By Anita Hermans, Child and Adolescent Psychologist, Lakeside Psychology.
People often ask me what does a child psychologist do and why would a child need to see a psychologist? These are both excellent questions and I hope to give you an overview right here!
A child psychologist focuses on a child’s development and helps to resolve any difficulties that may occur as a result of problems with development. When we think of the word ‘development’ we automatically think of a child’s physical development, that is how well they are growing, how much they weigh, whether they are rolling, sitting, crawling, or walking. However, a child’s development includes many more areas, and it is these less commonly talked about, but extremely important areas of a child’s development, that a child psychologist helps with. These include:
Cognitive development: understanding cause and effect, problem solving, using their imagination in play; and learning to read.
Social development: making eye contact, returning a smile, sharing, taking turns, and making friends.
Emotional development: recognizing emotions, naming how they feel, responding appropriately to other people’s feelings, learning to control their unpleasant feelings (such as fear, sadness, and anger).
Language development: making and copying sounds, using single words and basic sentences, following instructions.
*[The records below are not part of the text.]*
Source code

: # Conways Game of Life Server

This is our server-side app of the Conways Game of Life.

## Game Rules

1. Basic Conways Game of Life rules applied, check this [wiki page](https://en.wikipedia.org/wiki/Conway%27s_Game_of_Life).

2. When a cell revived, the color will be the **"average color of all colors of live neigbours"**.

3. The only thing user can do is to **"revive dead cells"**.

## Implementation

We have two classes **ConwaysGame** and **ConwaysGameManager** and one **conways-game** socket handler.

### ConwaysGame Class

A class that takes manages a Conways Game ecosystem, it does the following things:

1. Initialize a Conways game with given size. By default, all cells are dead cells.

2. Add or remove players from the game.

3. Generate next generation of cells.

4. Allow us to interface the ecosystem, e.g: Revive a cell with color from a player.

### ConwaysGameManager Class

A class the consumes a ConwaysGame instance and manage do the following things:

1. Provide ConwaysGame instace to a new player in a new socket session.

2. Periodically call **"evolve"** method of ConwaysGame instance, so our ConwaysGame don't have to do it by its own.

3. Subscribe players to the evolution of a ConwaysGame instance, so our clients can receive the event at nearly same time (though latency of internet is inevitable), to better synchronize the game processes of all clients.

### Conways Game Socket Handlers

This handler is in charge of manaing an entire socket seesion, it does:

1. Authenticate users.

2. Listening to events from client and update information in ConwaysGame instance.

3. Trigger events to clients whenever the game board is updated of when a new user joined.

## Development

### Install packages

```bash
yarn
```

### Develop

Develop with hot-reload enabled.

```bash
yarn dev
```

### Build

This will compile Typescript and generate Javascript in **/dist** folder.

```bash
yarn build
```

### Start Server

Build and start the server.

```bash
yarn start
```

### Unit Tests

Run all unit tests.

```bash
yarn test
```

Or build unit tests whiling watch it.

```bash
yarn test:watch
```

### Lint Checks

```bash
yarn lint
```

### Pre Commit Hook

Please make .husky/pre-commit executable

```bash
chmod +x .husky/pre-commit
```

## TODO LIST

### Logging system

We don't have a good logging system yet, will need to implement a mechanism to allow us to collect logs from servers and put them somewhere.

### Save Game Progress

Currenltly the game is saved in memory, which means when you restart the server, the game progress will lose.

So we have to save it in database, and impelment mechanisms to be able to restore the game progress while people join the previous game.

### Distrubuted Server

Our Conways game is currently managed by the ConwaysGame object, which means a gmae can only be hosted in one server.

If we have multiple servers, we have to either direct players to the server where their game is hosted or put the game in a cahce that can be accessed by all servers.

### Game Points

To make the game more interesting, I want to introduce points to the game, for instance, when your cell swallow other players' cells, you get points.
What influences a child’s development?
There are many factors that influence how a child develops, some of which we can influence, while others we can’t. Here are some of the factors that affect child development:
This initially includes their ‘biological blueprint’ they inherit from their parents, such as whether they will have blue or brown eyes, blonde or black hair and whether they are taller or smaller. Genetics also determine if a child will inherit certain disorders from their parents such as cystic fibrosis and muscular dystrophy.
A child’s development is also impacted by the style of parenting they receive. Research shows us there are various patterns of interaction between a child and parent, and this influences the bond or ‘attachment’ they form with one another. This pattern of interaction becomes the child’s ‘default’ style of relating not only to their parent, but to other people with whom they form a relationship later in life.
A child’s development is also affected by their family’s circumstances. For example how many siblings they have and which number child they are in family (something referred to as ‘birth order’), whether they witness their parents living in a mostly harmonious, conflictual or abusive relationship, or if a parent or sibling becomes seriously ill and/or passes away.
Once a child starts attending day-care, kindergarten or school, their development is impacted by everything their new environment offers. This includes participation in activities not previously encountered, engaging with new caregivers and teachers to get their needs and wants met and socialising with peers. Similarly, a child’s development is impacted by their involvement in other community-based groups and the various developmental opportunities these provide, for example through sporting, scouting or religious groups.
Recognizing problems with development
As you can see there are so many factors impacting on a child’s development, it’s no wonder that no two children develop at the same rate! So how can a parent tell if their child’s development is ‘normal’? Often parents have a hunch something is ‘not quite right’. They might ask friends with same age children if their child is speaking, toilet trained or able to write their name. They might look online and search for information about children’s typical ages and stages of development. Sometimes a carer or teacher may tell a parent they have noticed something ‘different’ about the child, or a maternal and child health nurse or doctor might detect something is ‘delayed’ at a scheduled check-up. If this comes as a surprise for the parent, it can be quite distressing and parents often unfairly blame themselves for their child’s developmental problem.
Fortunately, there are many issues a child psychologist can help with. Some of the most common issues that children see a psychologist for include: anxiety particularly phobias and separation anxiety, autism spectrum disorders which includes Asperger’s Syndrome, grief and loss often in regard to parental separation, behavioural problems, ADHD, bullying, sibling rivalry, toileting problems, sleeping issues, depression, and this list also goes on!
What does a child psychologist do to help?
The child psychologist’s job is to meet with you and your child to find out exactly what the issue is and how to best address it. This is usually achieved through an initial interview with one/both of the parents, possibly the use of a behavioural questionnaire, followed by an assessment session with the child. Given that children are often unable to speak about the problem, the use of carefully selected toys can allow children to communicate their thoughts, feelings, relationships and experiences through play. Play is non-threatening and builds a companionable relationship with the child.
Once a child is around 7-8 years of age, they are able to think more abstractly rather than concretely (thanks to their ongoing cognitive development!) and can take part in more ‘talking’ rather than ‘playing’ therapy. However much work with a child of this age still involves the use of hands-on creative activities and visual props to help explore concepts a child can’t see (e.g. anxiety) and to remind them of helpful techniques once they leave the office.
A parent’s role is very important when a child sees a psychologist, from providing historical and current information, to sitting patiently in the consult or waiting room, to practising new strategies at home with the child. Parents are the expert on their child and a child psychologist’s job is to support and work alongside the parents. Sometimes, we need to see the parent alone in order to do this and because not all conversations are suitable for ‘little ears’.
If you think your child would benefit from seeing a psychologist, please talk to your doctor. They will be able to discuss the issue with you and refer you to a child psychologist. The other option may be for your child to see a psychologist through their school.